> [What to produce] All lines in the material below that hold "href" should be found and copied.

^^^^

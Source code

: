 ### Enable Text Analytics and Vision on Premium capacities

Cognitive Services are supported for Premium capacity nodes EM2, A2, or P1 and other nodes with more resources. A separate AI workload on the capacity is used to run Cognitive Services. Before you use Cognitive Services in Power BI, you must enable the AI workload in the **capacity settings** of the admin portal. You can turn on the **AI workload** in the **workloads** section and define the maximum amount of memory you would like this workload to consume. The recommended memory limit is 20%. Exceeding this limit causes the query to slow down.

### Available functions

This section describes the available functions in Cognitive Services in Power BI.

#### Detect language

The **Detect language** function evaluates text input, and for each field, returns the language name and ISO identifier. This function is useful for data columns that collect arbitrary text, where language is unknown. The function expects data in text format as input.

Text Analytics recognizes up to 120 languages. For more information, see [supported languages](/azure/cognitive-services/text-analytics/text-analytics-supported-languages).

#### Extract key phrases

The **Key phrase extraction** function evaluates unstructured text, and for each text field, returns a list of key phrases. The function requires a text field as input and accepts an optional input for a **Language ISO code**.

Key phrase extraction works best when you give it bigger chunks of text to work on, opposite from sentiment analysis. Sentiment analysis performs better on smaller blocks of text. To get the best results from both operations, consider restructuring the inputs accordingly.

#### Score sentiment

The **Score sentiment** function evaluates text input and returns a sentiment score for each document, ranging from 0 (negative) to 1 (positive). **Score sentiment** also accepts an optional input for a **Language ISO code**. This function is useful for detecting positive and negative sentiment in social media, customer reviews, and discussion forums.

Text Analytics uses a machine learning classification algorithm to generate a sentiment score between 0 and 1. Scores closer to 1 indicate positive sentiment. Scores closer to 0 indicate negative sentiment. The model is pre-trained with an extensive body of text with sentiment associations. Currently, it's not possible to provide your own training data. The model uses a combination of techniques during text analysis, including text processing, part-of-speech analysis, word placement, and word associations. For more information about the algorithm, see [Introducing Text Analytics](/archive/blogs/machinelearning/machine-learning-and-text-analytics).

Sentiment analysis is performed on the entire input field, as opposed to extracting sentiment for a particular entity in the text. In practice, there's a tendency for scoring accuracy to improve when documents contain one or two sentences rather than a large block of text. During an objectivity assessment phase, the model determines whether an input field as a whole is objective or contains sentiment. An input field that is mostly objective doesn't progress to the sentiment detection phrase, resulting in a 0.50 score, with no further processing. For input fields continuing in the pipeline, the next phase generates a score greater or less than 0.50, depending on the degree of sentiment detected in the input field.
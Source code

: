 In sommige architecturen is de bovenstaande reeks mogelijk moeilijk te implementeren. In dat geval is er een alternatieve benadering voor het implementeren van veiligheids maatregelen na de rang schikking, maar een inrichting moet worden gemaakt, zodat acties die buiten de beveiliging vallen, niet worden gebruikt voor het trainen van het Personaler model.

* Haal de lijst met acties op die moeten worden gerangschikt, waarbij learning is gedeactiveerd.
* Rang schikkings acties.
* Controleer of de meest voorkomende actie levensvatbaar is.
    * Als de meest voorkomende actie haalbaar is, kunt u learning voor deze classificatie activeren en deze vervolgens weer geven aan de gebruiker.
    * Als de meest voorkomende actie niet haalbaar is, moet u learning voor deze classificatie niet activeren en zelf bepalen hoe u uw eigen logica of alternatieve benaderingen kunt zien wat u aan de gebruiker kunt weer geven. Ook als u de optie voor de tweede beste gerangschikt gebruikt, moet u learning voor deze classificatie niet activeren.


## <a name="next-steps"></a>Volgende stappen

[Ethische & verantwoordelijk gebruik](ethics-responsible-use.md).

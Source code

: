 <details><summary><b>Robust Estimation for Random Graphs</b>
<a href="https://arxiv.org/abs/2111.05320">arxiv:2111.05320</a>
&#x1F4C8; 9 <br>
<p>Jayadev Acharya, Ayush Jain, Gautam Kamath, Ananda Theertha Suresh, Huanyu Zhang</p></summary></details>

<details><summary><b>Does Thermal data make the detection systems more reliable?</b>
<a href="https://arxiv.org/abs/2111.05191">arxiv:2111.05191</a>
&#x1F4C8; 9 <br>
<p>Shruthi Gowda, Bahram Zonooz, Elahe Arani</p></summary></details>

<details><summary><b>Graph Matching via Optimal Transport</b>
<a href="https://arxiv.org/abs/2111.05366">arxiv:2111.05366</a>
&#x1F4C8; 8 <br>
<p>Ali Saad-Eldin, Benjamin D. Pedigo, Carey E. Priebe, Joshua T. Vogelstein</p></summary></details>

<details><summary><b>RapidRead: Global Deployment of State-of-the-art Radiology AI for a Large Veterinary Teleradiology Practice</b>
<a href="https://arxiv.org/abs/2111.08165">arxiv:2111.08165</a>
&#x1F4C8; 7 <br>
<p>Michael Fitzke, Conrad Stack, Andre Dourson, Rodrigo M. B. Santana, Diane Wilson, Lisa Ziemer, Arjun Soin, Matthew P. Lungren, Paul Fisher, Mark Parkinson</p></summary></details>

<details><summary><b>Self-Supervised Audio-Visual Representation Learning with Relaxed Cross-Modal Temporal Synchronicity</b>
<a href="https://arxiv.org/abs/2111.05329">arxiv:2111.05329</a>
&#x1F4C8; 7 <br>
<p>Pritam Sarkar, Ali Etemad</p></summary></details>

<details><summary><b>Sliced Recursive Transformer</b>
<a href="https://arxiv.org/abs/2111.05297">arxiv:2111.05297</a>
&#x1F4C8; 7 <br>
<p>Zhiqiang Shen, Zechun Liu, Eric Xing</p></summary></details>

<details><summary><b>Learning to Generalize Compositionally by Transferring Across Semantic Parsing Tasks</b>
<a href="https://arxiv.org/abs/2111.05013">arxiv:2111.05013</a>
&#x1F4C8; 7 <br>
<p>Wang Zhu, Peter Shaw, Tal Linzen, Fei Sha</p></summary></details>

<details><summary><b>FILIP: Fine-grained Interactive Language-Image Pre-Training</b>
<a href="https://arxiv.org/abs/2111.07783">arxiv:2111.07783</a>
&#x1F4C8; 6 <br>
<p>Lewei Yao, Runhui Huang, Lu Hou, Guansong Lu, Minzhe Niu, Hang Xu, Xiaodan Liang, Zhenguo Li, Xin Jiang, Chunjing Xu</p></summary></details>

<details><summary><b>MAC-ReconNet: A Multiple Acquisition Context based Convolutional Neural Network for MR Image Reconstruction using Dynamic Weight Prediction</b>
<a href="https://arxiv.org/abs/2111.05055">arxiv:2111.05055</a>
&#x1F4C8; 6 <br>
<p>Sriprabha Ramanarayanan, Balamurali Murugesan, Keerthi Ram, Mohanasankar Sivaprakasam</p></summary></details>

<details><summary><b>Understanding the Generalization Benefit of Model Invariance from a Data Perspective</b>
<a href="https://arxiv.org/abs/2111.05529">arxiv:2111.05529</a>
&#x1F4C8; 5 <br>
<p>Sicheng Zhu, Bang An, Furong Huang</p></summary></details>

^^^^

> [Output of the task]
<a href="https://arxiv.org/abs/2111.05320">arxiv:2111.05320</a>
<a href="https://arxiv.org/abs/2111.05191">arxiv:2111.05191</a>
<a href="https://arxiv.org/abs/2111.05366">arxiv:2111.05366</a>
<a href="https://arxiv.org/abs/2111.08165">arxiv:2111.08165</a>
<a href="https://arxiv.org/abs/2111.05329">arxiv:2111.05329</a>
<a href="https://arxiv.org/abs/2111.05297">arxiv:2111.05297</a>
<a href="https://arxiv.org/abs/2111.05013">arxiv:2111.05013</a>
<a href="https://arxiv.org/abs/2111.07783">arxiv:2111.07783</a>
<a href="https://arxiv.org/abs/2111.05055">arxiv:2111.05055</a>
<a href="https://arxiv.org/abs/2111.05529">arxiv:2111.05529</a>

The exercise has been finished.